日本のODAに学ぶ中国、韓国
淋しいかな、追われる日本の立場

追われる者の日本
日中韓+ASEAN(10カ国)は、インドも含めて世界経済をリードするアジア経済圏の中核になろうとしています。しかし、その中で日本は政治の不安定による国家政策発動の遅れなどから、中国、韓国の後塵を拝する状況にあります。

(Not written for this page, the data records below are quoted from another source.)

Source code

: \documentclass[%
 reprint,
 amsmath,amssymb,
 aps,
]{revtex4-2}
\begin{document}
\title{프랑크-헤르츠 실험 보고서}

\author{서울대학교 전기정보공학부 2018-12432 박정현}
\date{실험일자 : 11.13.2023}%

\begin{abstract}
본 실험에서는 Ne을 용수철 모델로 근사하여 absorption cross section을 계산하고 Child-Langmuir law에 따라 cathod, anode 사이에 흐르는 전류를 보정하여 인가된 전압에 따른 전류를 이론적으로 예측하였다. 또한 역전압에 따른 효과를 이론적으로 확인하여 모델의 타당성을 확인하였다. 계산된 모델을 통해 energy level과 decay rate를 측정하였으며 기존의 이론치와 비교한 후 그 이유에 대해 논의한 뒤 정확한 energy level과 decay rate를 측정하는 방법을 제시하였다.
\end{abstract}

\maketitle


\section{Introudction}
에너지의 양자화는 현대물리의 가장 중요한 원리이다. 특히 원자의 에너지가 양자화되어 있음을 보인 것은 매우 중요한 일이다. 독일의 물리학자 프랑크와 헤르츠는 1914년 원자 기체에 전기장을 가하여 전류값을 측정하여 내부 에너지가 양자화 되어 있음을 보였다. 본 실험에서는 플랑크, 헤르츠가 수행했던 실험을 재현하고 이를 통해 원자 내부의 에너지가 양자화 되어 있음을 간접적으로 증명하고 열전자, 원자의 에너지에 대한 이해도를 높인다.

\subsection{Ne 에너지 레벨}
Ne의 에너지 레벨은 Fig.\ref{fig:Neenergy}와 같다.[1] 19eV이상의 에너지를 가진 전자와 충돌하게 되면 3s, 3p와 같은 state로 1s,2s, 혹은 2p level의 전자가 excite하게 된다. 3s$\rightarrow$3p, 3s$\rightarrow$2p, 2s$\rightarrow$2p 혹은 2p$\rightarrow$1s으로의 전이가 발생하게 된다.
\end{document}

追う立場の中国、韓国は、実は追われる日本の過去の成功の秘訣を研究しながら追っていますから、追われる側に立って見ていると、過去の自分の姿を見ているようで、なんとももどかしい感じになってしまいます。

日本に学んだ中国のアフリカ支援
 たとえば、1つは中国のアフリカ支援。中国は資源確保、中国製品の市場開拓を目指して積極的に大型投資を行い、資源等の開発輸入を進めています。これは、かつて日本が東南アジアで行い、成功をおさめた投資、貿易、経済協力の三位一体の日本型モデルに似ています。私は似ているというより、一国の経済発展を追求すると、必ず日本型モデルに到達するはずだと考えています。
 アフリカにおいてミレニアム開発目標を達成するには、現代版中国モデル、元祖日本モデルの適応が強調されてしかるべきだと思います。また、企業のCSR(社会的貢献)が注目されていますが、これも日本が60年代~70年代に資源確保で世界中を奔走した時に、すでに実施していました。

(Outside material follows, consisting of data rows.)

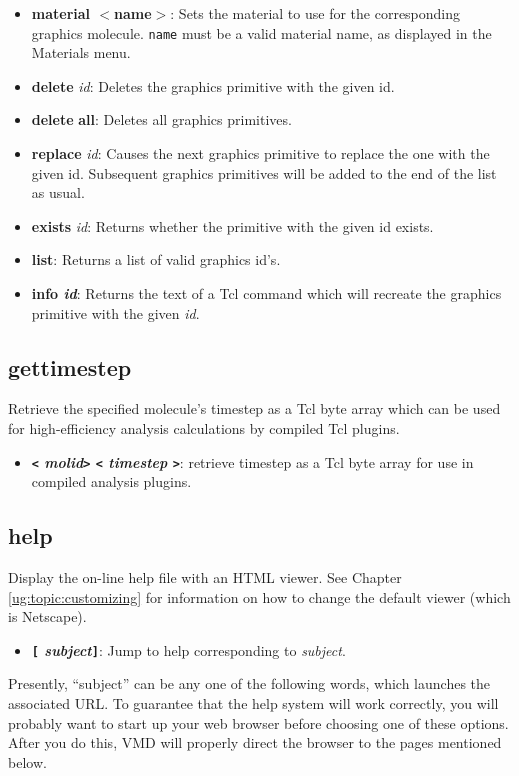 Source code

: \begin{itemize}
\item {\bf material $<$name$>$}:
  Sets the material to use for the corresponding graphics molecule.
{\tt name} must be a valid material name, as displayed in the Materials menu.

\item {\bf delete} {\it id}:
Deletes the graphics primitive with the given id.
\item {\bf delete} {\bf all}:
Deletes all graphics primitives.
\item {\bf replace} {\it id}:
Causes the next graphics primitive to replace the one with the given id.
Subsequent graphics primitives will be added to the end of the list as
usual.
\item{\bf exists} {\it id}:
Returns whether the primitive with the given id exists.
\item{\bf list}:
Returns a list of valid graphics id's.
\item{\bf info {\it id}}:
Returns the text of a Tcl command which will recreate the graphics primitive
with the given {\it id}.

\end{itemize}

\subsection{gettimestep}
Retrieve the specified molecule's timestep as a Tcl byte array which can
be used for high-efficiency analysis calculations by compiled Tcl plugins.
  \begin{itemize}
    \item {\bf  {\tt <} {\it molid}{\tt >} {\tt <} {\it timestep} {\tt >}}: retrieve timestep as a Tcl byte array for use in compiled analysis plugins.
  \end{itemize}


\subsection{help}
Display the on-line help file with an HTML viewer.  See 
Chapter \ref{ug:topic:customizing}
for information on how to change the default viewer (which is Netscape).

  \begin{itemize}
    \item {\bf  {\tt [} {\it subject}{\tt ]}}: Jump to help corresponding 
    to {\it subject}.
  \end{itemize}
Presently, ``subject'' can be any one of the following words, which
launches the associated URL.  To guarantee that the help system will
work correctly, you will probably want to start up your web browser
before choosing one of these options.  After you do this, VMD will
properly direct the browser to the pages mentioned below.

 JICAの投融資事業の中に関連インフラ整備事業への融資が行われ、たとえば、鉱山なり林業なりの開発地域の住民も利用するフィーダー道路建設、周辺住民も歓迎する診療所などを、企業のリスクで建設していましたが、そのリスクを少しでもカバーすべく、ODA勘定による投融資が実施されていました。中国はアフリカでの資源開発で、これと似たような援助を行っているようです。

韓国のKOICA
 2つ目のケースは、韓国のもの真似。韓国はアジアで日本に次ぐDAC加盟の援助国ですが、まず援助機関をつくる時、日本のJICAを真似てKoreaのKoを頭文字にして「KOICA」(韓国国際協力団)を創設しました。そして、JICAの青年海外協力隊を真似てKOICAボランティアーズを設けて、韓国の経済協力の露払い的な存在感を高めています。

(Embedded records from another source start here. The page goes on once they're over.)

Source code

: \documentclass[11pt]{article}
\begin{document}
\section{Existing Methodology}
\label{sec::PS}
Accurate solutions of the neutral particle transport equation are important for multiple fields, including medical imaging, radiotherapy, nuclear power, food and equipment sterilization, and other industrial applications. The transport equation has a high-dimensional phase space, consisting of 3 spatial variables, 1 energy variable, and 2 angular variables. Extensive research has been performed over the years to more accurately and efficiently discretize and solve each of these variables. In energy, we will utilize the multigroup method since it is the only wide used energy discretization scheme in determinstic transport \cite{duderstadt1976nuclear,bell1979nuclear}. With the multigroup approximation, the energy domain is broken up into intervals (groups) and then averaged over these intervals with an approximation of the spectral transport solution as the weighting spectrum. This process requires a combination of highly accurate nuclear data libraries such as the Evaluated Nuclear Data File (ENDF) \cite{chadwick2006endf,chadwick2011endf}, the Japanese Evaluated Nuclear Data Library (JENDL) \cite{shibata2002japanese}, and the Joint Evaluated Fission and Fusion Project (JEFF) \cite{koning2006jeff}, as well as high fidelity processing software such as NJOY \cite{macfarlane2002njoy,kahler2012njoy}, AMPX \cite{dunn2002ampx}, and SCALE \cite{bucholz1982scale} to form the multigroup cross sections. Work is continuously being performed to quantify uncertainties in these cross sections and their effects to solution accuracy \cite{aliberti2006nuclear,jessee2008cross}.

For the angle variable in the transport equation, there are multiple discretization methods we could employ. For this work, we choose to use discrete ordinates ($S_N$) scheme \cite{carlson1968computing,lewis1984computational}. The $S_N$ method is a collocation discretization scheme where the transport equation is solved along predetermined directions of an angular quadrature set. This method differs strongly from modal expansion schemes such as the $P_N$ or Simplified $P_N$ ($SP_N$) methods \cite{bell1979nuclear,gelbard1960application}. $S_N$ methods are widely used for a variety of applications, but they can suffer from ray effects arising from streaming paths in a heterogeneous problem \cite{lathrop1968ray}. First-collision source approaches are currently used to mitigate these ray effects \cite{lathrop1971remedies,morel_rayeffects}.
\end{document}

 もっとも日本の青年海外協力隊も米国平和部隊(ピース・コー)を真似て創設されましたから、真似ることは決して悪いことではないと思いますが、出来得る限り、真似た元祖以上の工夫が欲しいですね。

市場開拓の先兵
 韓国の青年海外協力隊は今、受け入れ国で人気が高い。その訳は、一人ひとりの隊員に一定の予算が付いていて、赴任国の欲しい韓国製の機材、機具を買って供与することができるシステムをとっているからです。予算不足の途上国の公務員にとって、新型のコンピュータはノドから手が出るほど欲しいものです。こんなありがたい隊員ならば何人でもウエルカムということになっています。隊員の質も良い。なぜならば、韓国では協力隊に入れば、兵役が免除されるので、優秀な若者が参入してくるといいます。フランスでも兵役免除されています。
 実は、相手の欲しいもの、必要なものを援助するというシステムは、かつての日本のプロジェクト方式技術協力という制度のなかの専門家派遣にもありました。それを携行機材と称していましたが、途上国政府は時に専門家の頭脳より専門家の携行機材に目をつけて、歓迎していた時もありました。しかし、こうした方式は相手を堕落させるだけで、長続きはしなかったですね。
 それでも、韓国協力隊は国家の発展のために韓国製の機材を買って供与し、韓国製品の先駆的な市場開拓を行っている、と見てよいのではないでしょうか。その情熱が今の日本に必要だと感じるのは、私一人だけでしょうか。